┏━━
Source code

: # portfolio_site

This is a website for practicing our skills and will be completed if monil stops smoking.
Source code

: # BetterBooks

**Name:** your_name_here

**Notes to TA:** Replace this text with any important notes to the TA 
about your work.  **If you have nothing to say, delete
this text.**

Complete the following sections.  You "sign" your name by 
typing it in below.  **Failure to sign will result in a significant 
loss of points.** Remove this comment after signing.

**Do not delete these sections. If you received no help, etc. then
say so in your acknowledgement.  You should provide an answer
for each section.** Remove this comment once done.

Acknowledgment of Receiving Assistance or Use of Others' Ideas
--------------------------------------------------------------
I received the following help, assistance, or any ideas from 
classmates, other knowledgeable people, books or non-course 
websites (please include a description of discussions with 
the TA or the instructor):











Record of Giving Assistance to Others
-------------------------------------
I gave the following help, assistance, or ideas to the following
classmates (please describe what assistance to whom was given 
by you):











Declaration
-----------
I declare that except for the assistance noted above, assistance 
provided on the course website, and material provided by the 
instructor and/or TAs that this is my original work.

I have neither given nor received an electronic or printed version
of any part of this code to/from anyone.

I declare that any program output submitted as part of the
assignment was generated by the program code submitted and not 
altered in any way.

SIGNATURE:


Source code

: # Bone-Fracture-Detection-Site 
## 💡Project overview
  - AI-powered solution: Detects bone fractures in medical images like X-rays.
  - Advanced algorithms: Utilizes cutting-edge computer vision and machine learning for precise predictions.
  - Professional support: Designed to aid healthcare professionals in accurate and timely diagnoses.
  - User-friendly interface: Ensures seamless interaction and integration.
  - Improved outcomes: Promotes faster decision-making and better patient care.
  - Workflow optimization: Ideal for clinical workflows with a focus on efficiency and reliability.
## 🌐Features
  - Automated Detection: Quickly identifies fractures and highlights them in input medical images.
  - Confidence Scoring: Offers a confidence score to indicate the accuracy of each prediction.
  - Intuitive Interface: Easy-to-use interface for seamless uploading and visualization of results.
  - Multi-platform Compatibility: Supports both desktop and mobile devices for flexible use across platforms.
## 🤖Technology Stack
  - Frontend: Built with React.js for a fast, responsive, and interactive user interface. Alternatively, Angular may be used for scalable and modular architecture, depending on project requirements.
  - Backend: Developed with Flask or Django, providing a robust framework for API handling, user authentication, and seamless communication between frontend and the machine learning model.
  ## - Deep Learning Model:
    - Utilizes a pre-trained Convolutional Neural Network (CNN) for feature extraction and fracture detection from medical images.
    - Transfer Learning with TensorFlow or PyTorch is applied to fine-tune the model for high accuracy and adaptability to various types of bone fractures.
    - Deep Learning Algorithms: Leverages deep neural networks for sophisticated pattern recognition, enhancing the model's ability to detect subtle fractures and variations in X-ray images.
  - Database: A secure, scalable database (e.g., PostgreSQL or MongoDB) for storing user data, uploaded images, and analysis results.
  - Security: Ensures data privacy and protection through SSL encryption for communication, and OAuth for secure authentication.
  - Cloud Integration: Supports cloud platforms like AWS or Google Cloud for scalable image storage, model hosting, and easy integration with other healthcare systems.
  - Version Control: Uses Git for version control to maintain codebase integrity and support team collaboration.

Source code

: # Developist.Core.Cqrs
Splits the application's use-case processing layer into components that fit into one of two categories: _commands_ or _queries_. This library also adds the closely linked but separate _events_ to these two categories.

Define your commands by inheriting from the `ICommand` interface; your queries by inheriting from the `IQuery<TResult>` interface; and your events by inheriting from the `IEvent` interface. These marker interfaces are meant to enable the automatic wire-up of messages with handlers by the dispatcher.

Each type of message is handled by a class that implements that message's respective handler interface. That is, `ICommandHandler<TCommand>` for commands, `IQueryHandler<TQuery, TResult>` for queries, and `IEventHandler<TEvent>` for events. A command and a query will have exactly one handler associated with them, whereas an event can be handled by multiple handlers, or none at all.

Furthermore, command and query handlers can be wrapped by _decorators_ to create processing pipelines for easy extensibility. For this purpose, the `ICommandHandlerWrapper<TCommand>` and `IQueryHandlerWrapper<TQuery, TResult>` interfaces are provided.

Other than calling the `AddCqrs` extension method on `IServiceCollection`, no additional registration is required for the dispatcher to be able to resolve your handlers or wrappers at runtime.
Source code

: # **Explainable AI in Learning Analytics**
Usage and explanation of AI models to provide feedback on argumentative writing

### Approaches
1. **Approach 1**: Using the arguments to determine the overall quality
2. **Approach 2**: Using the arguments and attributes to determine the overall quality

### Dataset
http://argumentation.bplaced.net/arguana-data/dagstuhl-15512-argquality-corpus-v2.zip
┗━━
For the material above, reproduce exactly the lines from the line with "Declaration" to the line with "- Automated Detection: Quickly", inclusive, and exclude all others.

Declaration
-----------
I declare that except for the assistance noted above, assistance 
provided on the course website, and material provided by the 
instructor and/or TAs that this is my original work.

I have neither given nor received an electronic or printed version
of any part of this code to/from anyone.

I declare that any program output submitted as part of the
assignment was generated by the program code submitted and not 
altered in any way.

SIGNATURE:


Source code

: # Bone-Fracture-Detection-Site 
## 💡Project overview
  - AI-powered solution: Detects bone fractures in medical images like X-rays.
  - Advanced algorithms: Utilizes cutting-edge computer vision and machine learning for precise predictions.
  - Professional support: Designed to aid healthcare professionals in accurate and timely diagnoses.
  - User-friendly interface: Ensures seamless interaction and integration.
  - Improved outcomes: Promotes faster decision-making and better patient care.
  - Workflow optimization: Ideal for clinical workflows with a focus on efficiency and reliability.
## 🌐Features
  - Automated Detection: Quickly identifies fractures and highlights them in input medical images.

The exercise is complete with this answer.